Material shown:

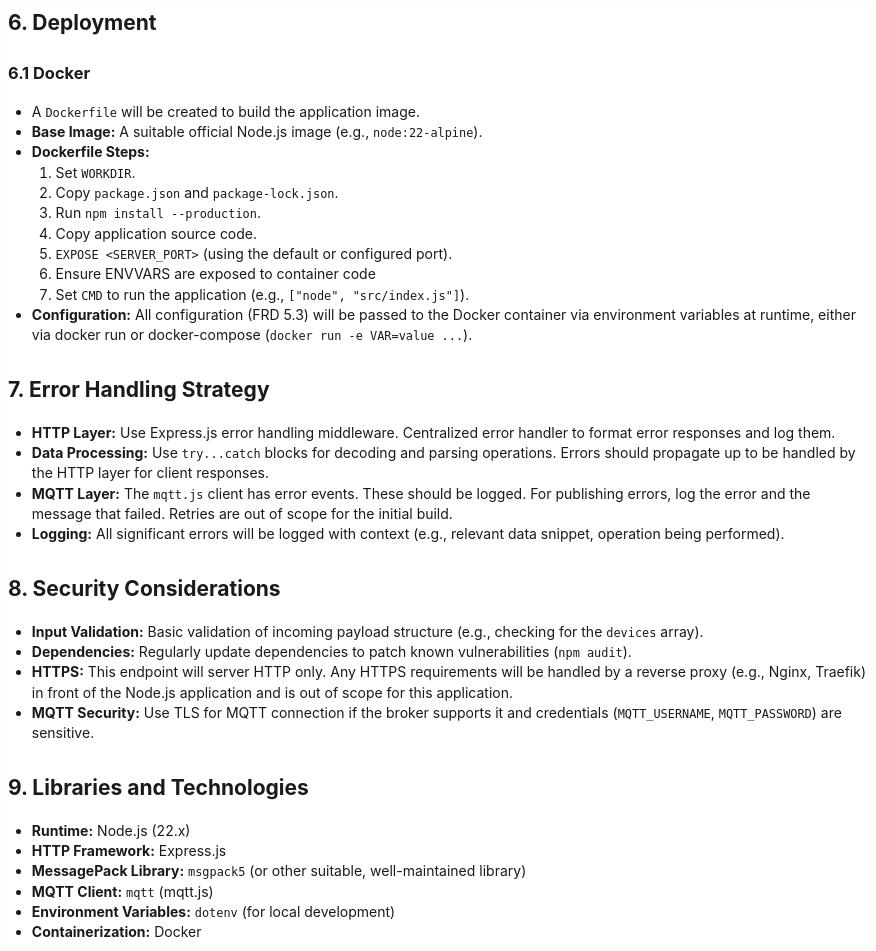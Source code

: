 ## 6. Deployment

### 6.1 Docker
*   A `Dockerfile` will be created to build the application image.
*   **Base Image:** A suitable official Node.js image (e.g., `node:22-alpine`).
*   **Dockerfile Steps:**
    1.  Set `WORKDIR`.
    2.  Copy `package.json` and `package-lock.json`.
    3.  Run `npm install --production`.
    4.  Copy application source code.
    5.  `EXPOSE <SERVER_PORT>` (using the default or configured port).
    6.  Ensure ENVVARS are exposed to container code
    7.  Set `CMD` to run the application (e.g., `["node", "src/index.js"]`).
*   **Configuration:** All configuration (FRD 5.3) will be passed to the Docker container via environment variables at runtime, either via docker run or docker-compose (`docker run -e VAR=value ...`).

## 7. Error Handling Strategy

*   **HTTP Layer:** Use Express.js error handling middleware. Centralized error handler to format error responses and log them.
*   **Data Processing:** Use `try...catch` blocks for decoding and parsing operations. Errors should propagate up to be handled by the HTTP layer for client responses.
*   **MQTT Layer:** The `mqtt.js` client has error events. These should be logged. For publishing errors, log the error and the message that failed. Retries are out of scope for the initial build.
*   **Logging:** All significant errors will be logged with context (e.g., relevant data snippet, operation being performed).

## 8. Security Considerations

*   **Input Validation:** Basic validation of incoming payload structure (e.g., checking for the `devices` array).
*   **Dependencies:** Regularly update dependencies to patch known vulnerabilities (`npm audit`).
*   **HTTPS:** This endpoint will server HTTP only. Any HTTPS requirements will be handled by a reverse proxy (e.g., Nginx, Traefik) in front of the Node.js application and is out of scope for this application.
*   **MQTT Security:** Use TLS for MQTT connection if the broker supports it and credentials (`MQTT_USERNAME`, `MQTT_PASSWORD`) are sensitive. 

## 9. Libraries and Technologies

*   **Runtime:** Node.js (22.x)
*   **HTTP Framework:** Express.js
*   **MessagePack Library:** `msgpack5` (or other suitable, well-maintained library)
*   **MQTT Client:** `mqtt` (mqtt.js)
*   **Environment Variables:** `dotenv` (for local development)
*   **Containerization:** Docker

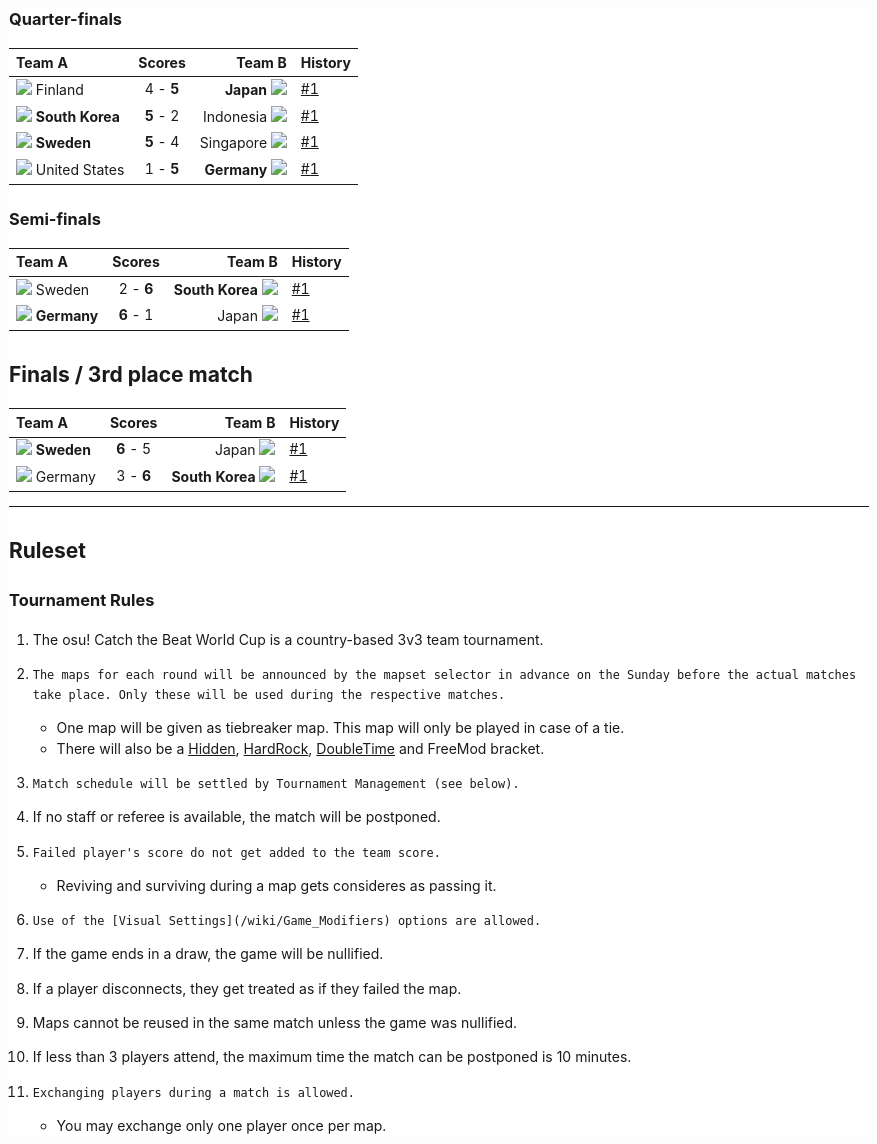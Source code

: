 ### Quarter-finals

| Team A                                        |  Scores   |                                    Team B | History                             |
|:--------------------------------------------- |:---------:| -----------------------------------------:| ----------------------------------- |
| ![](/wiki/shared/flag/FI.gif) Finland         | 4 - **5** |   **Japan** ![](/wiki/shared/flag/JP.gif) | [#1](https://osu.ppy.sh/mp/6972405) |
| ![](/wiki/shared/flag/KR.gif) **South Korea** | **5** - 2 |   Indonesia ![](/wiki/shared/flag/ID.gif) | [#1](https://osu.ppy.sh/mp/6974337) |
| ![](/wiki/shared/flag/SE.gif) **Sweden**      | **5** - 4 |   Singapore ![](/wiki/shared/flag/SG.gif) | [#1](https://osu.ppy.sh/mp/6975640) |
| ![](/wiki/shared/flag/US.gif) United States   | 1 - **5** | **Germany** ![](/wiki/shared/flag/DE.gif) | [#1](https://osu.ppy.sh/mp/6977532) |

### Semi-finals

| Team A                                    |  Scores   |                                        Team B | History                             |
|:----------------------------------------- |:---------:| ---------------------------------------------:| ----------------------------------- |
| ![](/wiki/shared/flag/SE.gif) Sweden      | 2 - **6** | **South Korea** ![](/wiki/shared/flag/KR.gif) | [#1](https://osu.ppy.sh/mp/7127415) |
| ![](/wiki/shared/flag/DE.gif) **Germany** | **6** - 1 |           Japan ![](/wiki/shared/flag/JP.gif) | [#1](https://osu.ppy.sh/mp/7128373) |

## Finals / 3rd place match

| Team A                                   |  Scores   |                                        Team B | History                             |
|:---------------------------------------- |:---------:| ---------------------------------------------:| ----------------------------------- |
| ![](/wiki/shared/flag/SE.gif) **Sweden** | **6** - 5 |           Japan ![](/wiki/shared/flag/JP.gif) | [#1](https://osu.ppy.sh/mp/7314303) |
| ![](/wiki/shared/flag/DE.gif) Germany    | 3 - **6** | **South Korea** ![](/wiki/shared/flag/KR.gif) | [#1](https://osu.ppy.sh/mp/7317343) |

* * *

## Ruleset

### Tournament Rules

1. The osu! Catch the Beat World Cup is a country-based 3v3 team tournament.
2.     The maps for each round will be announced by the mapset selector in advance on the Sunday before the actual matches take place. Only these will be used during the respective matches.
      -   One map will be given as tiebreaker map. This map will only be played in case of a tie.
      -   There will also be a [Hidden](/wiki/Game_Modifiers), [HardRock](/wiki/Game_Modifiers), [DoubleTime](/wiki/Game_Modifiers) and FreeMod bracket.
      

3.     Match schedule will be settled by Tournament Management (see below).
      

4. If no staff or referee is available, the match will be postponed.
5.     Failed player's score do not get added to the team score.
      -   Reviving and surviving during a map gets consideres as passing it.
      

6.     Use of the [Visual Settings](/wiki/Game_Modifiers) options are allowed.
      

7. If the game ends in a draw, the game will be nullified.
8. If a player disconnects, they get treated as if they failed the map.
9. Maps cannot be reused in the same match unless the game was nullified.
10. If less than 3 players attend, the maximum time the match can be postponed is 10 minutes.
11.     Exchanging players during a match is allowed.
      -   You may exchange only one player once per map.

Work task: Among the lines of the listing above, count those that hold the string "Korea", giving the count alone.

Exercise result: 3